■ GIVEN ENTRIES
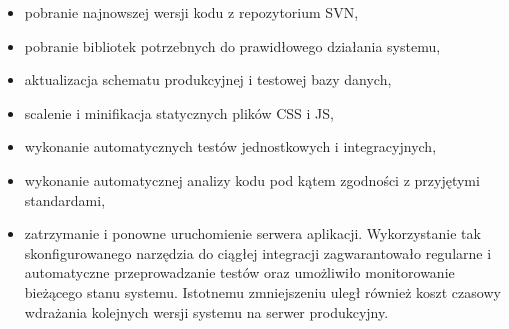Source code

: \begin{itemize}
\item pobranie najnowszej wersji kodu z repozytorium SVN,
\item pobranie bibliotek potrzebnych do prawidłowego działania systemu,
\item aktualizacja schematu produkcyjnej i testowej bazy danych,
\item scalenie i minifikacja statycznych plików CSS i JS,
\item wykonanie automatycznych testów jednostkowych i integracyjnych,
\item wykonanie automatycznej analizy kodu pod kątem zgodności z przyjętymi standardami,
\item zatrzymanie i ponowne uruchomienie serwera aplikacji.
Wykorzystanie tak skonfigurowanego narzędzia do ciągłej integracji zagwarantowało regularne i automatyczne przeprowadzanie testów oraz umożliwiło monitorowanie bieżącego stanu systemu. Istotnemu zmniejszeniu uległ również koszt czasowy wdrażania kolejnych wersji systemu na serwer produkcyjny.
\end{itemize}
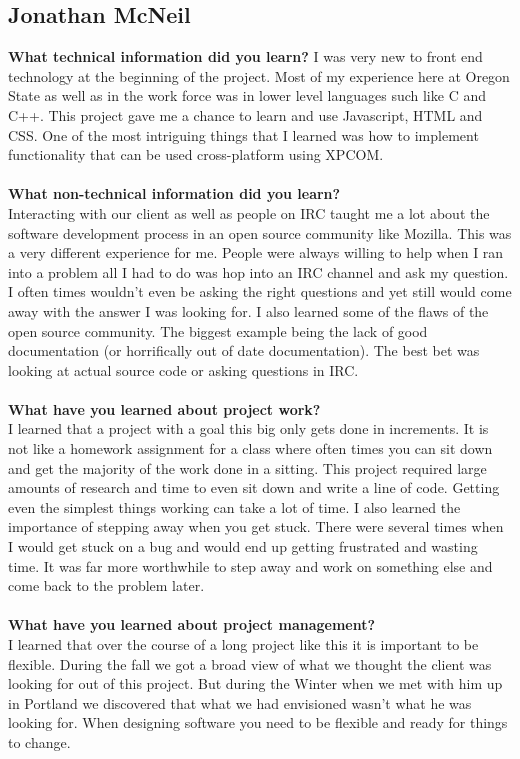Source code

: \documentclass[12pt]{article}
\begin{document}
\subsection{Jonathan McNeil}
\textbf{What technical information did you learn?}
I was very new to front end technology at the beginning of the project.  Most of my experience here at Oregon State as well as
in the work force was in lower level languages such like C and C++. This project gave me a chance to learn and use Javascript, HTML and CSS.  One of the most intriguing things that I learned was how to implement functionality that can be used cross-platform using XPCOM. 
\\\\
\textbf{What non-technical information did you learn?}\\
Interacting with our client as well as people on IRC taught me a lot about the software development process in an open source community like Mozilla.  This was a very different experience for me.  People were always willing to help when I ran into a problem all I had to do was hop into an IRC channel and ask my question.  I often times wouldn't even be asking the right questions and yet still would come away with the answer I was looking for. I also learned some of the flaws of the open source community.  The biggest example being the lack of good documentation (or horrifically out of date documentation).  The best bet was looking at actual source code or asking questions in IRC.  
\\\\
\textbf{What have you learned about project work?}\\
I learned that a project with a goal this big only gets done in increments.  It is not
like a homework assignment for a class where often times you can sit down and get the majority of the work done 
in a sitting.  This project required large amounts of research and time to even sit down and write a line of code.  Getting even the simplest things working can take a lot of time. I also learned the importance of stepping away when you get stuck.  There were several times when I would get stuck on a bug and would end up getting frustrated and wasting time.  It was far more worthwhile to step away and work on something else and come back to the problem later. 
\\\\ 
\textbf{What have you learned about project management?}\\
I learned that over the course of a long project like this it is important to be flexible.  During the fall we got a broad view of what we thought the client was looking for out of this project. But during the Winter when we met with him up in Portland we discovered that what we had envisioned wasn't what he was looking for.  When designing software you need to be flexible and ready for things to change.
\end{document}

...

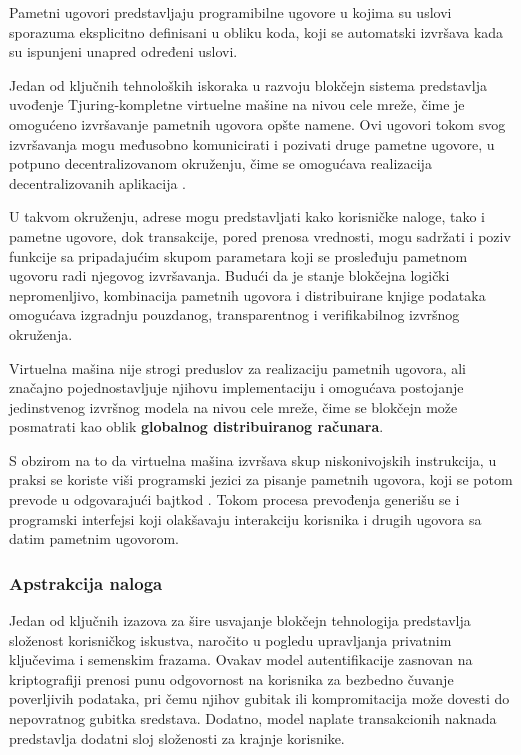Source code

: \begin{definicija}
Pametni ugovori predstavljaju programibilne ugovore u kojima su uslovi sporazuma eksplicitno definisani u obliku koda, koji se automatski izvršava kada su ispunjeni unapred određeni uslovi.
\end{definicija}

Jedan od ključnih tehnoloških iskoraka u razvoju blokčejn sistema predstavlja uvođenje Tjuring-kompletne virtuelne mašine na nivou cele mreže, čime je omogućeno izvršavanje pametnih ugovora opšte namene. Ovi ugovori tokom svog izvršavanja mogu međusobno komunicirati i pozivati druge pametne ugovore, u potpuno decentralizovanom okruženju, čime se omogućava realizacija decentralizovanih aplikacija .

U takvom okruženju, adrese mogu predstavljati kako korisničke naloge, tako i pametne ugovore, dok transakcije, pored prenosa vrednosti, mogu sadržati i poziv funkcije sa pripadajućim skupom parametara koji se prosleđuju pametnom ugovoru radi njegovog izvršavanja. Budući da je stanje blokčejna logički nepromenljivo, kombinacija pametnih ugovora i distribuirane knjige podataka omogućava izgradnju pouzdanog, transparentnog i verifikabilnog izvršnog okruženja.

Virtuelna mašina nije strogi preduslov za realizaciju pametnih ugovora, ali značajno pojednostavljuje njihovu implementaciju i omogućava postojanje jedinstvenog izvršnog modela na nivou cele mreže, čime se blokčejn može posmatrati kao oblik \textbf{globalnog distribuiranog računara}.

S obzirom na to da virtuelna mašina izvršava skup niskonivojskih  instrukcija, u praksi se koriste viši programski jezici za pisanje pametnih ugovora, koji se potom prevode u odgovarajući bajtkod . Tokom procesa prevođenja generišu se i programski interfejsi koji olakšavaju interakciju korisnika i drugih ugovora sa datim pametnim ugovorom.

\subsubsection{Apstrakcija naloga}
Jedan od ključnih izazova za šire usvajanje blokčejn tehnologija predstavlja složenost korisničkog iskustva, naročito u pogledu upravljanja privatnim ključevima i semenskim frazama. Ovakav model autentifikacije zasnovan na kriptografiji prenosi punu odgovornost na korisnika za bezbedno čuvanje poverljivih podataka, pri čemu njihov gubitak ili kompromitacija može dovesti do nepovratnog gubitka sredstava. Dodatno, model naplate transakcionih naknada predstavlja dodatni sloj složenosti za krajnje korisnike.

■ REQUIRED WORK
Out of the data above, transcribe exactly and only the lines starting with the line that has "Pametni ugovori predstavljaju" and going on through the line that has "Jedan od ključnih izazova", both included.

■ EXERCISE RESPONSE
Pametni ugovori predstavljaju programibilne ugovore u kojima su uslovi sporazuma eksplicitno definisani u obliku koda, koji se automatski izvršava kada su ispunjeni unapred određeni uslovi.
\end{definicija}

Jedan od ključnih tehnoloških iskoraka u razvoju blokčejn sistema predstavlja uvođenje Tjuring-kompletne virtuelne mašine na nivou cele mreže, čime je omogućeno izvršavanje pametnih ugovora opšte namene. Ovi ugovori tokom svog izvršavanja mogu međusobno komunicirati i pozivati druge pametne ugovore, u potpuno decentralizovanom okruženju, čime se omogućava realizacija decentralizovanih aplikacija .

U takvom okruženju, adrese mogu predstavljati kako korisničke naloge, tako i pametne ugovore, dok transakcije, pored prenosa vrednosti, mogu sadržati i poziv funkcije sa pripadajućim skupom parametara koji se prosleđuju pametnom ugovoru radi njegovog izvršavanja. Budući da je stanje blokčejna logički nepromenljivo, kombinacija pametnih ugovora i distribuirane knjige podataka omogućava izgradnju pouzdanog, transparentnog i verifikabilnog izvršnog okruženja.

Virtuelna mašina nije strogi preduslov za realizaciju pametnih ugovora, ali značajno pojednostavljuje njihovu implementaciju i omogućava postojanje jedinstvenog izvršnog modela na nivou cele mreže, čime se blokčejn može posmatrati kao oblik \textbf{globalnog distribuiranog računara}.

S obzirom na to da virtuelna mašina izvršava skup niskonivojskih  instrukcija, u praksi se koriste viši programski jezici za pisanje pametnih ugovora, koji se potom prevode u odgovarajući bajtkod . Tokom procesa prevođenja generišu se i programski interfejsi koji olakšavaju interakciju korisnika i drugih ugovora sa datim pametnim ugovorom.

\subsubsection{Apstrakcija naloga}
Jedan od ključnih izazova za šire usvajanje blokčejn tehnologija predstavlja složenost korisničkog iskustva, naročito u pogledu upravljanja privatnim ključevima i semenskim frazama. Ovakav model autentifikacije zasnovan na kriptografiji prenosi punu odgovornost na korisnika za bezbedno čuvanje poverljivih podataka, pri čemu njihov gubitak ili kompromitacija može dovesti do nepovratnog gubitka sredstava. Dodatno, model naplate transakcionih naknada predstavlja dodatni sloj složenosti za krajnje korisnike.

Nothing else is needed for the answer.